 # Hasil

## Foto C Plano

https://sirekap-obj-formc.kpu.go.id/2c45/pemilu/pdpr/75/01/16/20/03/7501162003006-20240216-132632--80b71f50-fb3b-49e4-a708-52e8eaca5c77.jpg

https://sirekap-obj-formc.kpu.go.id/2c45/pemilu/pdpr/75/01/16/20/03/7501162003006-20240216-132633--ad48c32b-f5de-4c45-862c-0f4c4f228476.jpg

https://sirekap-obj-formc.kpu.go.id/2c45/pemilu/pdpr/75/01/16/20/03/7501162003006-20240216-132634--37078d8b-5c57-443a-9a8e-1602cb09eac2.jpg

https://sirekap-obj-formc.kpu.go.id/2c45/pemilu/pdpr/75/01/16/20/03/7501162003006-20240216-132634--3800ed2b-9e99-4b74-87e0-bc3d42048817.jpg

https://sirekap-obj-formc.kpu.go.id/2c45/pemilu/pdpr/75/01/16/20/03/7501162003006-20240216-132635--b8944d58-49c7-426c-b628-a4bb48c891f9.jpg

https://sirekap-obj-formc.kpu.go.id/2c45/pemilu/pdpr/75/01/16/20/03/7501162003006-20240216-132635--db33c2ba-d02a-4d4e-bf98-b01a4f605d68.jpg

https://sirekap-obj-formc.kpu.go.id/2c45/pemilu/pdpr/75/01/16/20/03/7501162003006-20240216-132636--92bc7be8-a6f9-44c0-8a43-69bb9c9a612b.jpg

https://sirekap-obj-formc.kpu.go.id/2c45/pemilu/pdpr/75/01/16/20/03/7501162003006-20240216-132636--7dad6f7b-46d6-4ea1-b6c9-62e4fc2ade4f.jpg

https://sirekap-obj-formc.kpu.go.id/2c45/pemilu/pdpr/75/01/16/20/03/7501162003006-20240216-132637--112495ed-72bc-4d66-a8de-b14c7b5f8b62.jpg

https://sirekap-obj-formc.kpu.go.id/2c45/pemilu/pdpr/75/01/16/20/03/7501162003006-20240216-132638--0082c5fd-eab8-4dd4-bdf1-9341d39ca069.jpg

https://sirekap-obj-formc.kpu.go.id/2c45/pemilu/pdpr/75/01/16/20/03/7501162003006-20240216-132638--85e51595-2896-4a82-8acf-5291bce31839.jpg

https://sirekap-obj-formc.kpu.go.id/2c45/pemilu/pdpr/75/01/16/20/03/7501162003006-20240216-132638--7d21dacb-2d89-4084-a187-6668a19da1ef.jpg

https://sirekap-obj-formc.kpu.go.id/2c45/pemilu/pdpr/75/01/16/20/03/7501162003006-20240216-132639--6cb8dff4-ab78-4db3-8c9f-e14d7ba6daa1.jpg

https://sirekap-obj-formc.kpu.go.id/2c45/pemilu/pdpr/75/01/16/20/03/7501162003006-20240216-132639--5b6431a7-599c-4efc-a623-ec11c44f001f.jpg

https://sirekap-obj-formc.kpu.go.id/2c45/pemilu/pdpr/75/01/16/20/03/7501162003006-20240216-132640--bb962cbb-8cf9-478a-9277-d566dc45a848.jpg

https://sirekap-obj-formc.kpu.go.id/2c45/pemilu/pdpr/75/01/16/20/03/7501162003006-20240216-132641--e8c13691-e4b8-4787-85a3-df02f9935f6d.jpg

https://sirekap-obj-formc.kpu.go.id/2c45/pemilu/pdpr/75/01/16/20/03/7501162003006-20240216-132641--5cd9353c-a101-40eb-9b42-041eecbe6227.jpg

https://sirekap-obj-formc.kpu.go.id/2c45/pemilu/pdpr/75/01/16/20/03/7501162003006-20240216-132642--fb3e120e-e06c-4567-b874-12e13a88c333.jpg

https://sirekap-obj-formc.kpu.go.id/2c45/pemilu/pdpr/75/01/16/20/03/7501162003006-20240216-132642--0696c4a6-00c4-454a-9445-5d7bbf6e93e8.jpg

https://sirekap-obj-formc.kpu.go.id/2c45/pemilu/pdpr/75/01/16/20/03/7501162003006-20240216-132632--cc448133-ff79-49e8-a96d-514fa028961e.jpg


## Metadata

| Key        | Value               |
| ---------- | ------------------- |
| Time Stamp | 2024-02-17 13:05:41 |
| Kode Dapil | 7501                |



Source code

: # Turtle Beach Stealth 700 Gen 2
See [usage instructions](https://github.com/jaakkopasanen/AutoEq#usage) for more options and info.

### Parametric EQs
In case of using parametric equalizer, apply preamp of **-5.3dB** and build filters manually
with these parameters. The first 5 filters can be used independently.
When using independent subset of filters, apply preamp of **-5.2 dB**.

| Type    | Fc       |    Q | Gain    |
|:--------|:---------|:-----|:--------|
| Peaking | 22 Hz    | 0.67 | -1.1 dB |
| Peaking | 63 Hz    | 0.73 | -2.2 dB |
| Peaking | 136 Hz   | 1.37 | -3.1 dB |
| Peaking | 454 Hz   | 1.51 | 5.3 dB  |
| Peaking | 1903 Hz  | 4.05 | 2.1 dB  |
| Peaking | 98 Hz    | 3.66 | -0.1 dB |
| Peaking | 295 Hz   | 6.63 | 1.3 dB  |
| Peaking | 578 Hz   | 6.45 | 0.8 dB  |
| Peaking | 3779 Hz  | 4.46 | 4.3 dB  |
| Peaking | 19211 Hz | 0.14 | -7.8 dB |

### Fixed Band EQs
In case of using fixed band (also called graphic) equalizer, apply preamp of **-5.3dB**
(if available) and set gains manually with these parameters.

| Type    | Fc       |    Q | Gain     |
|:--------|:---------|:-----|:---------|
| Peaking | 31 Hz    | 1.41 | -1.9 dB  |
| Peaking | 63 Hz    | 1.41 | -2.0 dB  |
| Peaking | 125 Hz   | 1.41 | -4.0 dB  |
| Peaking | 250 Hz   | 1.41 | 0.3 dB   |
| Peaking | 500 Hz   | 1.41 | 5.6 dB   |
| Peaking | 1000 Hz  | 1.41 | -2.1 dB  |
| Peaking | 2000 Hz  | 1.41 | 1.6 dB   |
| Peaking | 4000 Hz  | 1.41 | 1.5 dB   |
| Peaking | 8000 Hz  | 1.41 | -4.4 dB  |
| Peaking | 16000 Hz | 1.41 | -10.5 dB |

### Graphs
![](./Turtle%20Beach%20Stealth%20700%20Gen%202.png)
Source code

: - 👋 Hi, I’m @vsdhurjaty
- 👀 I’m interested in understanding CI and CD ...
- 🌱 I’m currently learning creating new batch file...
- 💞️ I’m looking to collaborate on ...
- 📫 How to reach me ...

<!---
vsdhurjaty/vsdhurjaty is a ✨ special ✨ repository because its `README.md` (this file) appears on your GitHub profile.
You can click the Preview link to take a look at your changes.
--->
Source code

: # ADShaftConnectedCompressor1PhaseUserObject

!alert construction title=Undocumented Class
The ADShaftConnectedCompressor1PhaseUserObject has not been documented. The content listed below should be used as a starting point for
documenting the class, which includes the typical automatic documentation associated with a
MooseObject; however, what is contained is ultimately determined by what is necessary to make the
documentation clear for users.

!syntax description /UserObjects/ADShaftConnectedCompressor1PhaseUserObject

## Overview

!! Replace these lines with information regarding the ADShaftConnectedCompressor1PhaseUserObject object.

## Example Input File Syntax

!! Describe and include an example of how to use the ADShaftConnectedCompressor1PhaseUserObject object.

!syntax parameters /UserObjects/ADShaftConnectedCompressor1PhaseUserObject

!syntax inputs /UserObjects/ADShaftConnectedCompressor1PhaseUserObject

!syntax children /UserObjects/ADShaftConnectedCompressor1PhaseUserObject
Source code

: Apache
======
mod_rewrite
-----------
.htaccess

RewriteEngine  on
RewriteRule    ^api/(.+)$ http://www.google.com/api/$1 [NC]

*TASK DIRECTIONS*: What lines of the data contain the string "with"? List them.

*SOLUTION FOR THIS EXERCISE*:
with these parameters. The first 5 filters can be used independently.
(if available) and set gains manually with these parameters.
documenting the class, which includes the typical automatic documentation associated with a
!! Replace these lines with information regarding the ADShaftConnectedCompressor1PhaseUserObject object.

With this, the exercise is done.